WHKYHAC: Expected Goals Viz

The Viz Launchpad Competition

WHKYHAC and Sportlogiq announced a visualization competition using data from the 2023 Season of the Professional Women’s Hockey Players Association. The entry deadline for the competition is July 2, 2023. Prior to that deadline I’ll post some “trial” data visualizations here.

Today’s Data Viz

The viz in today’s post is really about Sportlogiq’s expected goals model. When I first started working with Sportlogiq’s data I noticed high expected goal values for some of the shot attempts. Sure enough, most of those high xG values were for shot attempts that turned into actual goals. So what was going on?

Ridgeline Plot Of xGoals And Shot Attempt Distance

When it comes to expected goal models the distance of a shot attempt is hugely important. So I started my investigation into Sportlogiq’s expected goals model by adding distance to the data and plotting the results.

The really high expected goal values were for shot attempts taken within a few feet of the center of the net. That makes sense. If the puck is two feet from the center of the net then there isn’t much room for a goalie between the puck and the goal line.

The Code

The code for this post is pretty basic but I’ll post it anyway. The only “trick” in the code is adding the distance of each shot attempt.
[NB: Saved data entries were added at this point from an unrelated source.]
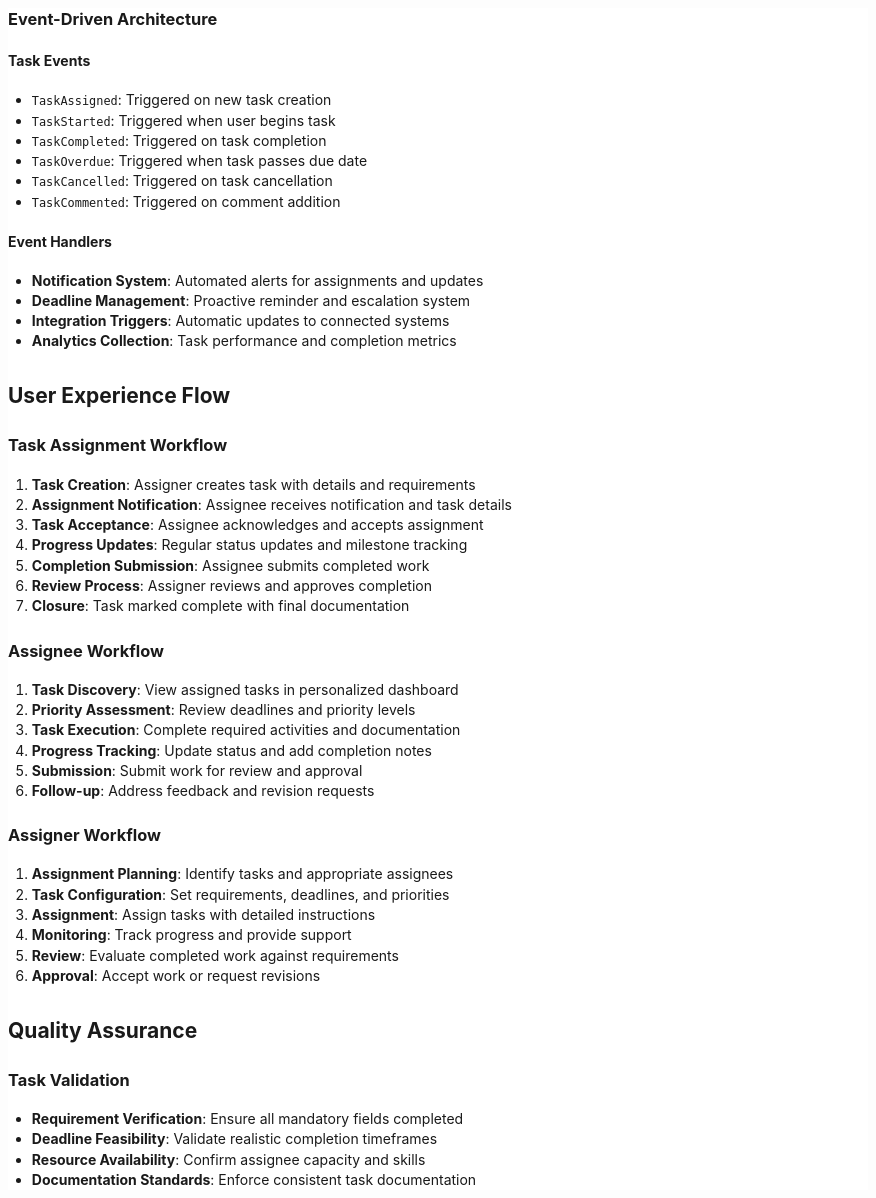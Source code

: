 ### Event-Driven Architecture

#### Task Events
- `TaskAssigned`: Triggered on new task creation
- `TaskStarted`: Triggered when user begins task
- `TaskCompleted`: Triggered on task completion
- `TaskOverdue`: Triggered when task passes due date
- `TaskCancelled`: Triggered on task cancellation
- `TaskCommented`: Triggered on comment addition

#### Event Handlers
- **Notification System**: Automated alerts for assignments and updates
- **Deadline Management**: Proactive reminder and escalation system
- **Integration Triggers**: Automatic updates to connected systems
- **Analytics Collection**: Task performance and completion metrics

## User Experience Flow

### Task Assignment Workflow
1. **Task Creation**: Assigner creates task with details and requirements
2. **Assignment Notification**: Assignee receives notification and task details
3. **Task Acceptance**: Assignee acknowledges and accepts assignment
4. **Progress Updates**: Regular status updates and milestone tracking
5. **Completion Submission**: Assignee submits completed work
6. **Review Process**: Assigner reviews and approves completion
7. **Closure**: Task marked complete with final documentation

### Assignee Workflow
1. **Task Discovery**: View assigned tasks in personalized dashboard
2. **Priority Assessment**: Review deadlines and priority levels
3. **Task Execution**: Complete required activities and documentation
4. **Progress Tracking**: Update status and add completion notes
5. **Submission**: Submit work for review and approval
6. **Follow-up**: Address feedback and revision requests

### Assigner Workflow
1. **Assignment Planning**: Identify tasks and appropriate assignees
2. **Task Configuration**: Set requirements, deadlines, and priorities
3. **Assignment**: Assign tasks with detailed instructions
4. **Monitoring**: Track progress and provide support
5. **Review**: Evaluate completed work against requirements
6. **Approval**: Accept work or request revisions

## Quality Assurance

### Task Validation
- **Requirement Verification**: Ensure all mandatory fields completed
- **Deadline Feasibility**: Validate realistic completion timeframes
- **Resource Availability**: Confirm assignee capacity and skills
- **Documentation Standards**: Enforce consistent task documentation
It’s not much of a trick, but could be helpful if you’ve never done it before.

# LOAD DATA ####################################################################

raw_pbp_data <- read_csv("~/18_skaters/r_studio/whkyhac/23_PBP_WHKYHAC_SPORTLOGIQ.csv", 
                         locale = locale(encoding = "ISO-8859-1"),
                         show_col_types = FALSE)

# EXPLORE DATA #################################################################

# print(str(raw_pbp_data))

# Players

player_names <- unique(raw_pbp_data$player)

# Events

event_names <- unique(raw_pbp_data$eventname)

event_outcomes <- unique(raw_pbp_data$outcome)

event_types <- unique(raw_pbp_data$type)

# Strength states

strength_states <- unique(raw_pbp_data$strengthstate)

# CLEAN AND MANIPULATE DATA (AREAS OF INTEREST ONLY) ###########################

clean_pbp_data <- raw_pbp_data

# Fix name for Kristin O’Neill

clean_pbp_data$player <- str_replace_all(clean_pbp_data$player, "\\031", "’")

# Add game_id

clean_pbp_data$game_id <- paste(clean_pbp_data$game, clean_pbp_data$date)

# Add event_id

clean_pbp_data$event_id <- seq(1:length(clean_pbp_data$seasonstage))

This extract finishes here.